• **Task requirements**: Repeat, exactly as they appear, the lines from the one with "- aria-label for progress" through the last line of the entries below, but none of the pictures.

*** Opening Data ***

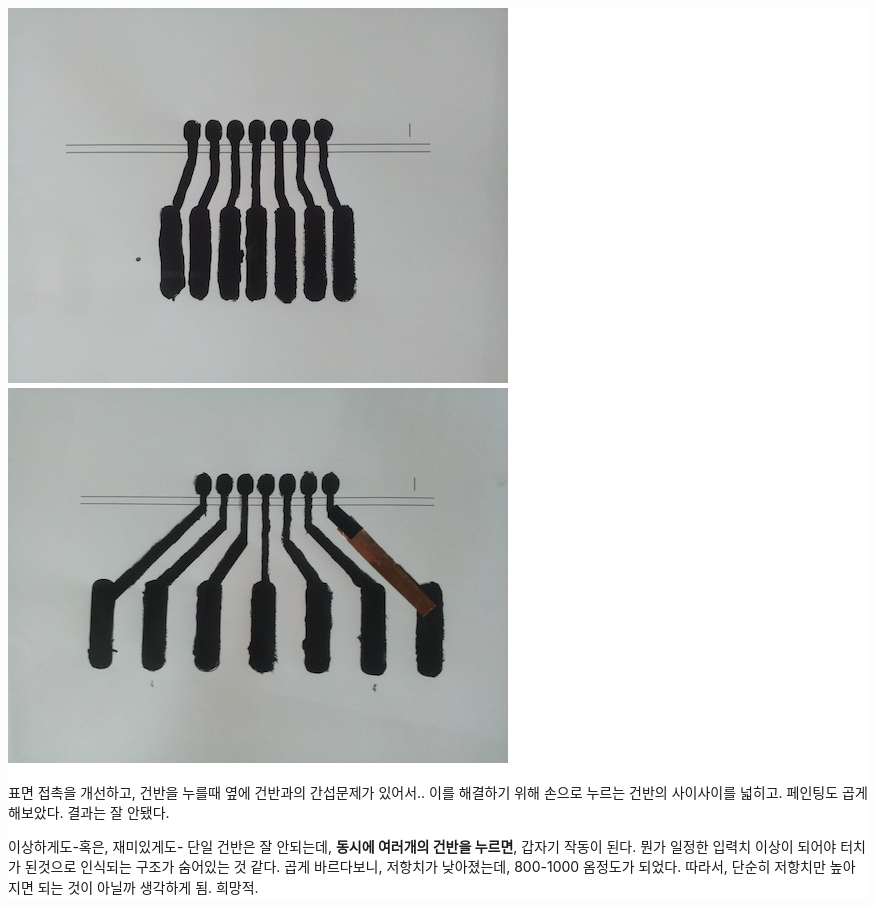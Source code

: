 ![](20140925_173832.jpg)
![](20140925_173848.jpg)

표면 접촉을 개선하고, 건반을 누를때 옆에 건반과의 간섭문제가 있어서..
이를 해결하기 위해 손으로 누르는 건반의 사이사이를 넓히고.
페인팅도 곱게해보았다. 결과는 잘 안됐다.

이상하게도-혹은, 재미있게도- 단일 건반은 잘 안되는데, **동시에 여러개의 건반을 누르면**, 갑자기 작동이 된다.
뭔가 일정한 입력치 이상이 되어야 터치가 된것으로 인식되는 구조가 숨어있는 것 같다.
곱게 바르다보니, 저항치가 낮아졌는데, 800-1000 옴정도가 되었다.
따라서, 단순히 저항치만 높아지면 되는 것이 아닐까 생각하게 됨.
희망적.
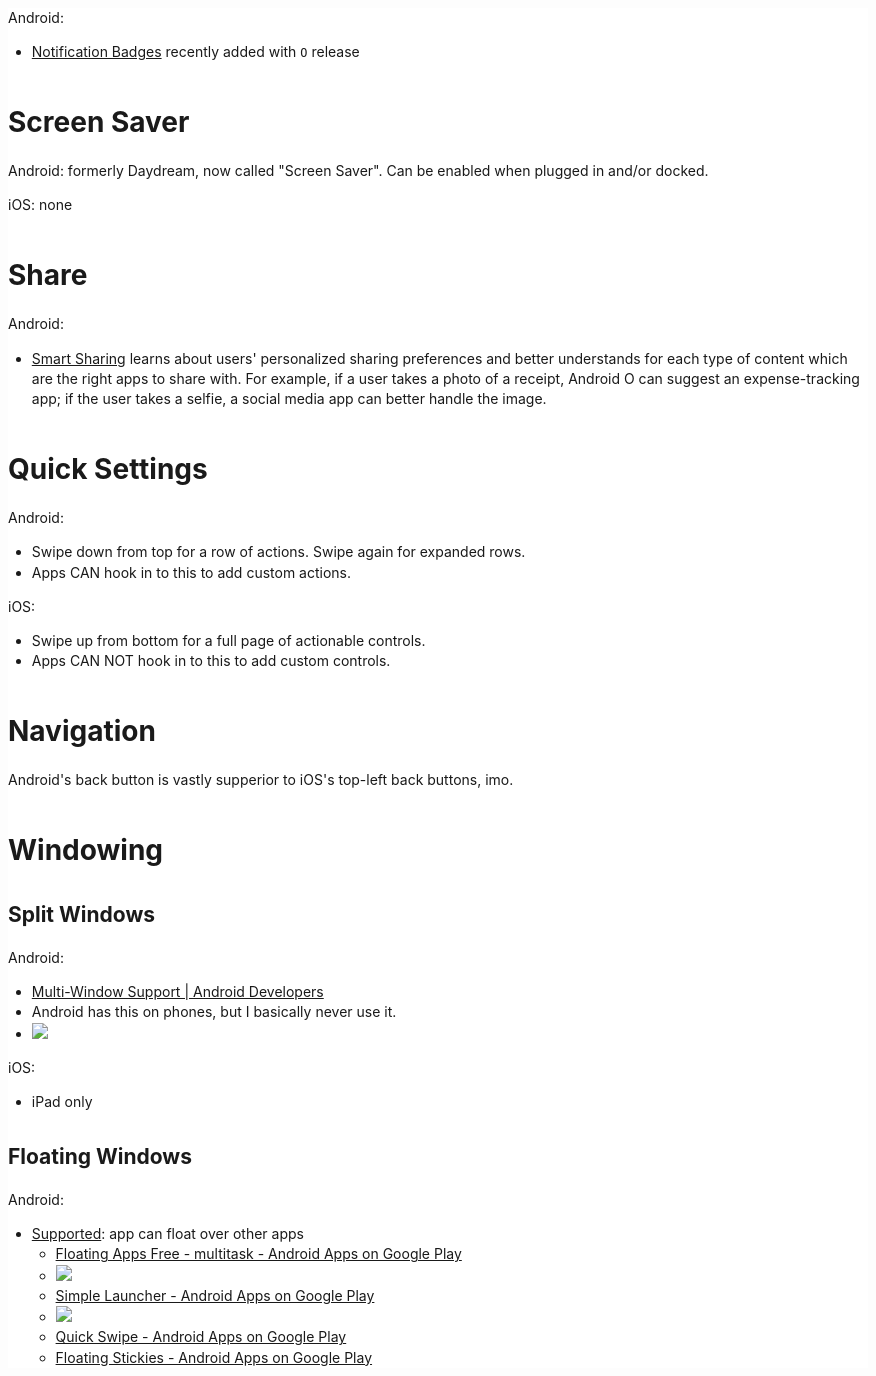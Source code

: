 Android:
- [Notification Badges](https://developer.android.com/preview/features/notification-badges.html) recently added with `O` release

# Screen Saver
Android: formerly Daydream, now called "Screen Saver". Can be enabled when plugged in and/or docked.

iOS: none

# Share
Android:
- [Smart Sharing](https://developer.android.com/preview/api-overview.html#smsh) learns about users' personalized sharing preferences and better understands for each type of content which are the right apps to share with. For example, if a user takes a photo of a receipt, Android O can suggest an expense-tracking app; if the user takes a selfie, a social media app can better handle the image.

# Quick Settings
Android:
- Swipe down from top for a row of actions. Swipe again for expanded rows.
- Apps CAN hook in to this to add custom actions.

iOS:
- Swipe up from bottom for a full page of actionable controls.
- Apps CAN NOT hook in to this to add custom controls.

# Navigation
Android's back button is vastly supperior to iOS's top-left back buttons, imo.

# Windowing
## Split Windows
Android:
- [Multi\-Window Support \| Android Developers](https://developer.android.com/guide/topics/ui/multi-window.html#overview)
- Android has this on phones, but I basically never use it.
- ![](https://developer.android.com/images/android-7.0/mw-splitscreen_2x.png)

iOS:
- iPad only

## Floating Windows
Android:
- [Supported](https://developer.android.com/reference/android/view/Window.html#isFloating()): app can float over other apps
    - [Floating Apps Free \- multitask \- Android Apps on Google Play](https://play.google.com/store/apps/details?id=com.lwi.android.flapps&hl=en)
    - ![](https://lh3.googleusercontent.com/EJH65kwc5c8E4IQK7o5LBKage6iKWhwnkjCM5duNRjDf9WmHtF-1VaM0ENErSEEO1d8u=h900-rw)
    - [Simple Launcher \- Android Apps on Google Play](https://play.google.com/store/apps/details?id=ace.jun.shortcuts)
    - ![](https://lh3.googleusercontent.com/YtlHCRPqhshxZBR_ed4oZ7ZoGcZj1iEf1WM5fcakLFNbpFGu_SERELxDlF2BgBJWQHQ=h900-rw)
    - [Quick Swipe \- Android Apps on Google Play](https://play.google.com/store/apps/details?id=com.quickswipe)
    - [Floating Stickies \- Android Apps on Google Play](https://play.google.com/store/apps/details?id=genius.mohammad.floating.stickies)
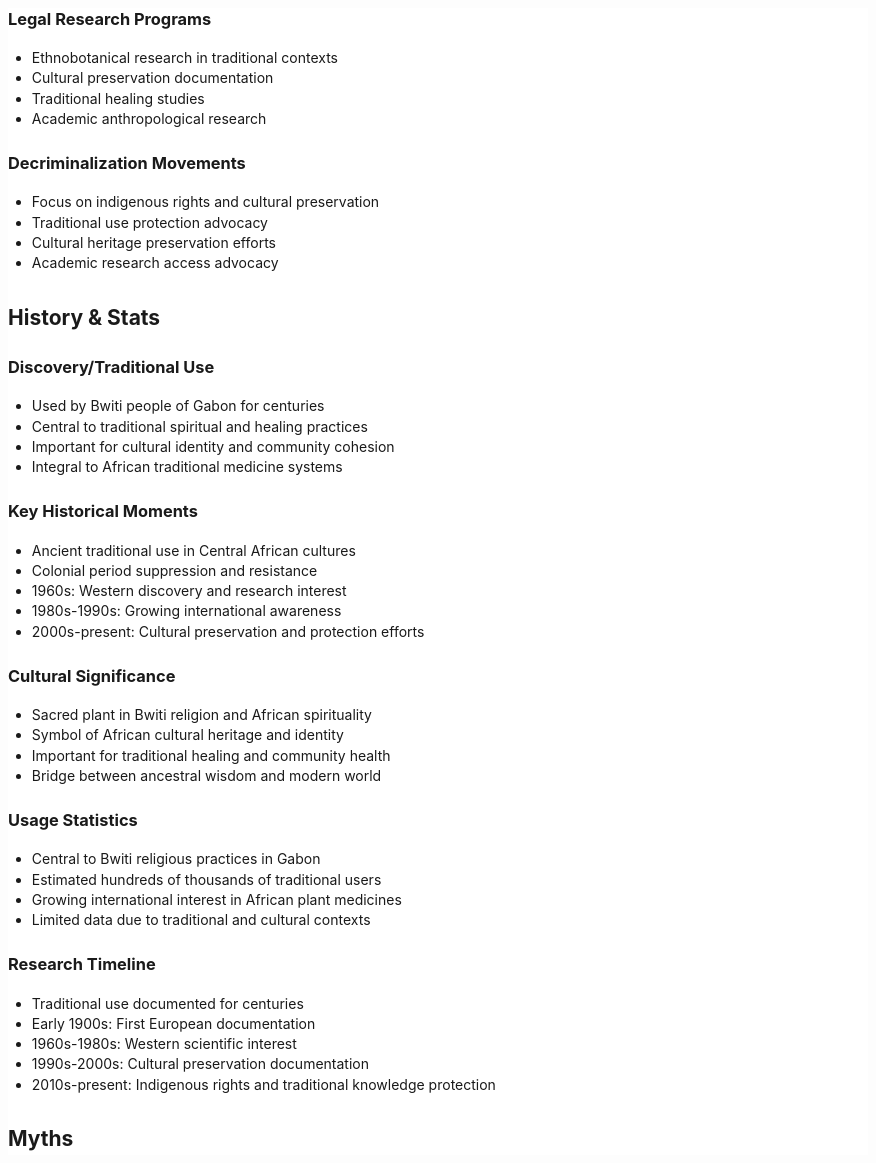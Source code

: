### Legal Research Programs
- Ethnobotanical research in traditional contexts
- Cultural preservation documentation
- Traditional healing studies
- Academic anthropological research

### Decriminalization Movements
- Focus on indigenous rights and cultural preservation
- Traditional use protection advocacy
- Cultural heritage preservation efforts
- Academic research access advocacy

## History & Stats

### Discovery/Traditional Use
- Used by Bwiti people of Gabon for centuries
- Central to traditional spiritual and healing practices
- Important for cultural identity and community cohesion
- Integral to African traditional medicine systems

### Key Historical Moments
- Ancient traditional use in Central African cultures
- Colonial period suppression and resistance
- 1960s: Western discovery and research interest
- 1980s-1990s: Growing international awareness
- 2000s-present: Cultural preservation and protection efforts

### Cultural Significance
- Sacred plant in Bwiti religion and African spirituality
- Symbol of African cultural heritage and identity
- Important for traditional healing and community health
- Bridge between ancestral wisdom and modern world

### Usage Statistics
- Central to Bwiti religious practices in Gabon
- Estimated hundreds of thousands of traditional users
- Growing international interest in African plant medicines
- Limited data due to traditional and cultural contexts

### Research Timeline
- Traditional use documented for centuries
- Early 1900s: First European documentation
- 1960s-1980s: Western scientific interest
- 1990s-2000s: Cultural preservation documentation
- 2010s-present: Indigenous rights and traditional knowledge protection

## Myths
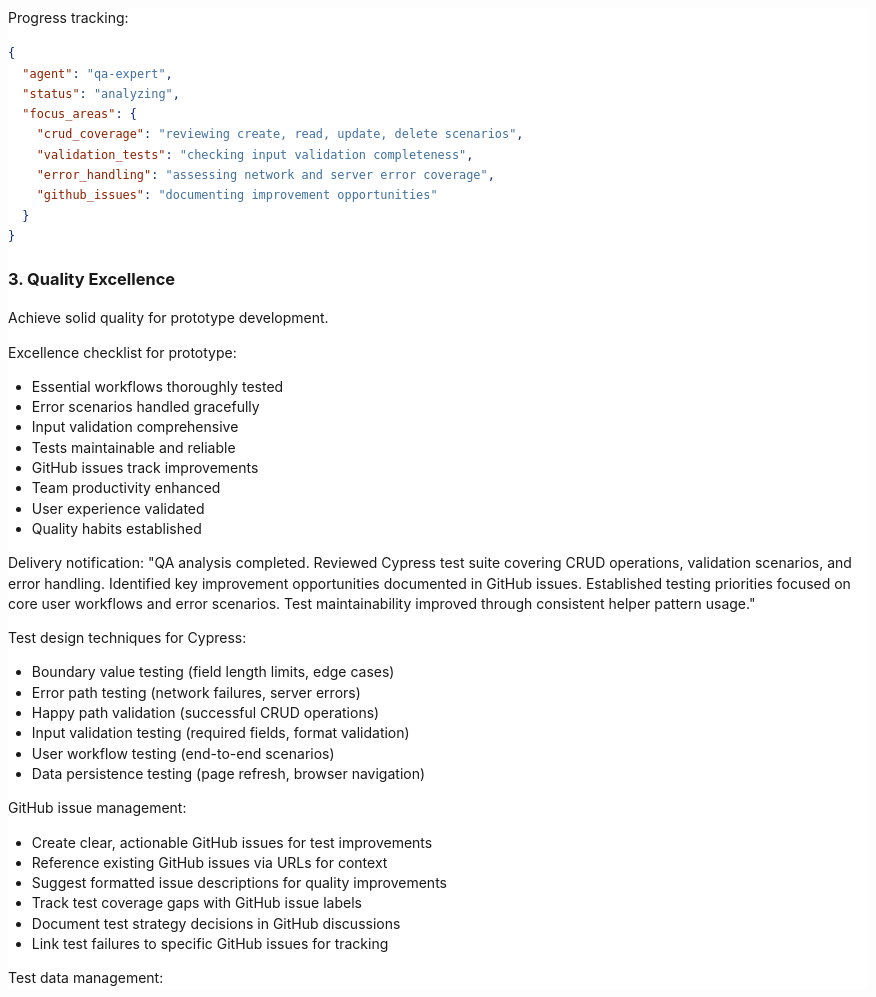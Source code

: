 Progress tracking:

```json
{
  "agent": "qa-expert",
  "status": "analyzing",
  "focus_areas": {
    "crud_coverage": "reviewing create, read, update, delete scenarios",
    "validation_tests": "checking input validation completeness", 
    "error_handling": "assessing network and server error coverage",
    "github_issues": "documenting improvement opportunities"
  }
}
```

### 3. Quality Excellence

Achieve solid quality for prototype development.

Excellence checklist for prototype:

- Essential workflows thoroughly tested
- Error scenarios handled gracefully
- Input validation comprehensive
- Tests maintainable and reliable
- GitHub issues track improvements
- Team productivity enhanced
- User experience validated
- Quality habits established

Delivery notification:
"QA analysis completed. Reviewed Cypress test suite covering CRUD operations, validation scenarios, and error handling. Identified key improvement opportunities documented in GitHub issues. Established testing priorities focused on core user workflows and error scenarios. Test maintainability improved through consistent helper pattern usage."

Test design techniques for Cypress:

- Boundary value testing (field length limits, edge cases)
- Error path testing (network failures, server errors)
- Happy path validation (successful CRUD operations)
- Input validation testing (required fields, format validation)
- User workflow testing (end-to-end scenarios)
- Data persistence testing (page refresh, browser navigation)

GitHub issue management:

- Create clear, actionable GitHub issues for test improvements
- Reference existing GitHub issues via URLs for context
- Suggest formatted issue descriptions for quality improvements
- Track test coverage gaps with GitHub issue labels
- Document test strategy decisions in GitHub discussions
- Link test failures to specific GitHub issues for tracking

Test data management:
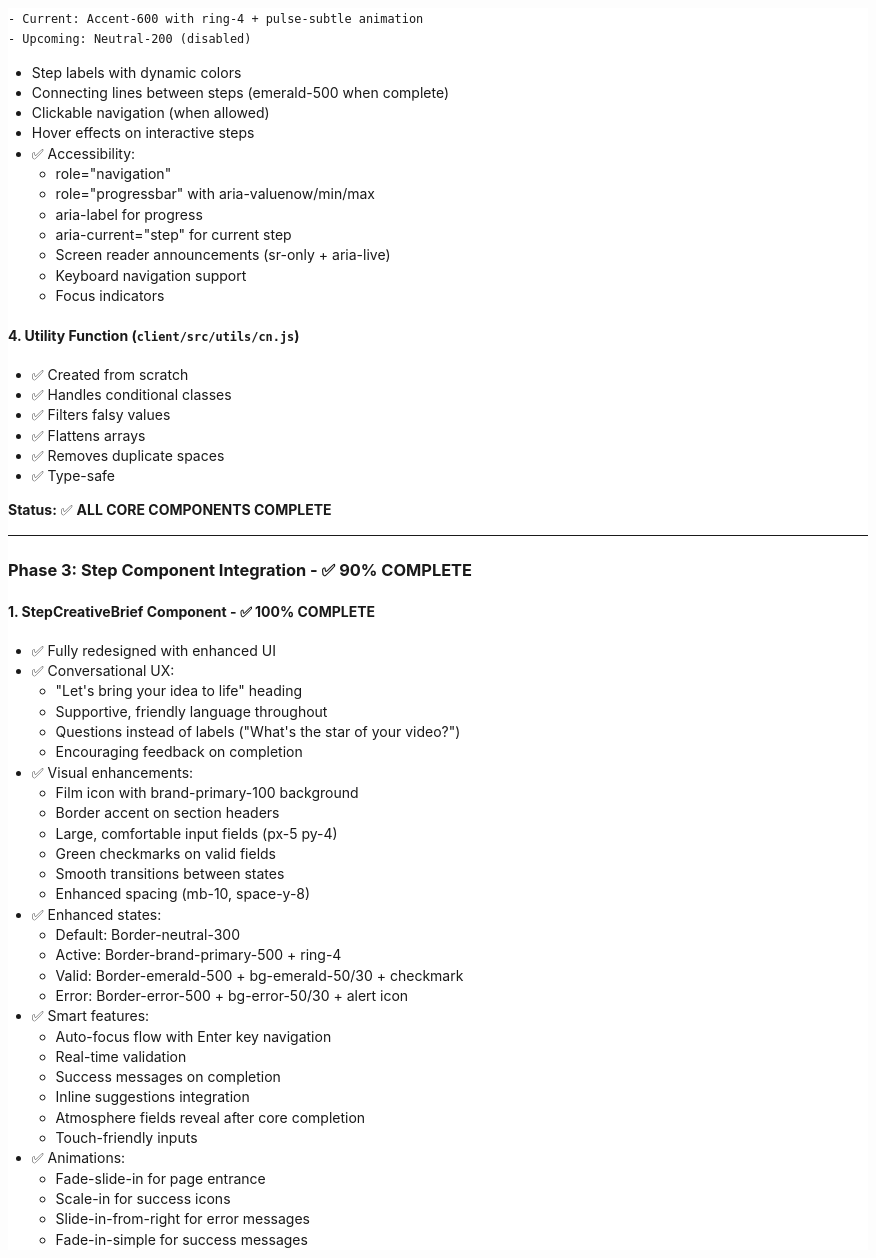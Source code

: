     - Current: Accent-600 with ring-4 + pulse-subtle animation
    - Upcoming: Neutral-200 (disabled)
  - Step labels with dynamic colors
  - Connecting lines between steps (emerald-500 when complete)
  - Clickable navigation (when allowed)
  - Hover effects on interactive steps
- ✅ Accessibility:
  - role="navigation"
  - role="progressbar" with aria-valuenow/min/max
  - aria-label for progress
  - aria-current="step" for current step
  - Screen reader announcements (sr-only + aria-live)
  - Keyboard navigation support
  - Focus indicators

#### 4. Utility Function (`client/src/utils/cn.js`)
- ✅ Created from scratch
- ✅ Handles conditional classes
- ✅ Filters falsy values
- ✅ Flattens arrays
- ✅ Removes duplicate spaces
- ✅ Type-safe

**Status:** ✅ **ALL CORE COMPONENTS COMPLETE**

---

### Phase 3: Step Component Integration - ✅ **90% COMPLETE**

#### 1. StepCreativeBrief Component - ✅ **100% COMPLETE**
- ✅ Fully redesigned with enhanced UI
- ✅ Conversational UX:
  - "Let's bring your idea to life" heading
  - Supportive, friendly language throughout
  - Questions instead of labels ("What's the star of your video?")
  - Encouraging feedback on completion
- ✅ Visual enhancements:
  - Film icon with brand-primary-100 background
  - Border accent on section headers
  - Large, comfortable input fields (px-5 py-4)
  - Green checkmarks on valid fields
  - Smooth transitions between states
  - Enhanced spacing (mb-10, space-y-8)
- ✅ Enhanced states:
  - Default: Border-neutral-300
  - Active: Border-brand-primary-500 + ring-4
  - Valid: Border-emerald-500 + bg-emerald-50/30 + checkmark
  - Error: Border-error-500 + bg-error-50/30 + alert icon
- ✅ Smart features:
  - Auto-focus flow with Enter key navigation
  - Real-time validation
  - Success messages on completion
  - Inline suggestions integration
  - Atmosphere fields reveal after core completion
  - Touch-friendly inputs
- ✅ Animations:
  - Fade-slide-in for page entrance
  - Scale-in for success icons
  - Slide-in-from-right for error messages
  - Fade-in-simple for success messages
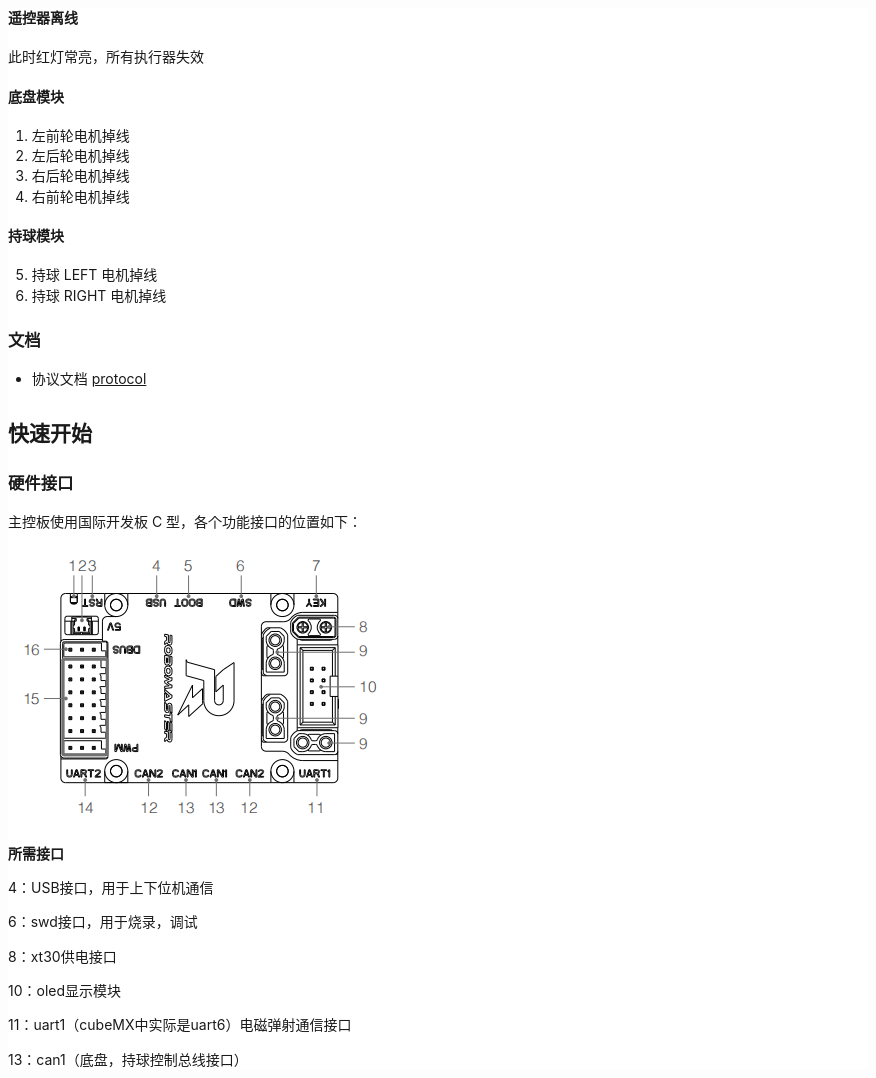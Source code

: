 #### 遥控器离线

此时红灯常亮，所有执行器失效

#### 底盘模块

1. 左前轮电机掉线
2. 左后轮电机掉线
3. 右后轮电机掉线
4. 右前轮电机掉线

#### 持球模块

5. 持球 LEFT 电机掉线
6. 持球 RIGHT 电机掉线

### 文档

- 协议文档  [protocol](doc/ch/protocol.md)

## 快速开始

### 硬件接口

主控板使用国际开发板 C 型，各个功能接口的位置如下：

![](doc/image/hardware.png)

**所需接口**

4：USB接口，用于上下位机通信

6：swd接口，用于烧录，调试

8：xt30供电接口

10：oled显示模块

11：uart1（cubeMX中实际是uart6）电磁弹射通信接口

13：can1（底盘，持球控制总线接口）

*** Closing Data ***

• **Task answer**:
  - aria-label for progress
  - aria-current="step" for current step
  - Screen reader announcements (sr-only + aria-live)
  - Keyboard navigation support
  - Focus indicators

#### 4. Utility Function (`client/src/utils/cn.js`)
- ✅ Created from scratch
- ✅ Handles conditional classes
- ✅ Filters falsy values
- ✅ Flattens arrays
- ✅ Removes duplicate spaces
- ✅ Type-safe

**Status:** ✅ **ALL CORE COMPONENTS COMPLETE**

---

### Phase 3: Step Component Integration - ✅ **90% COMPLETE**

#### 1. StepCreativeBrief Component - ✅ **100% COMPLETE**
- ✅ Fully redesigned with enhanced UI
- ✅ Conversational UX:
  - "Let's bring your idea to life" heading
  - Supportive, friendly language throughout
  - Questions instead of labels ("What's the star of your video?")
  - Encouraging feedback on completion
- ✅ Visual enhancements:
  - Film icon with brand-primary-100 background
  - Border accent on section headers
  - Large, comfortable input fields (px-5 py-4)
  - Green checkmarks on valid fields
  - Smooth transitions between states
  - Enhanced spacing (mb-10, space-y-8)
- ✅ Enhanced states:
  - Default: Border-neutral-300
  - Active: Border-brand-primary-500 + ring-4
  - Valid: Border-emerald-500 + bg-emerald-50/30 + checkmark
  - Error: Border-error-500 + bg-error-50/30 + alert icon
- ✅ Smart features:
  - Auto-focus flow with Enter key navigation
  - Real-time validation
  - Success messages on completion
  - Inline suggestions integration
  - Atmosphere fields reveal after core completion
  - Touch-friendly inputs
- ✅ Animations:
  - Fade-slide-in for page entrance
  - Scale-in for success icons
  - Slide-in-from-right for error messages
  - Fade-in-simple for success messages
Source code

: #### 遥控器离线

此时红灯常亮，所有执行器失效

#### 底盘模块

1. 左前轮电机掉线
2. 左后轮电机掉线
3. 右后轮电机掉线
4. 右前轮电机掉线

#### 持球模块

5. 持球 LEFT 电机掉线
6. 持球 RIGHT 电机掉线

### 文档

- 协议文档  [protocol](doc/ch/protocol.md)

## 快速开始

### 硬件接口

主控板使用国际开发板 C 型，各个功能接口的位置如下：

![](doc/image/hardware.png)

**所需接口**

4：USB接口，用于上下位机通信

6：swd接口，用于烧录，调试

8：xt30供电接口

10：oled显示模块

11：uart1（cubeMX中实际是uart6）电磁弹射通信接口

13：can1（底盘，持球控制总线接口）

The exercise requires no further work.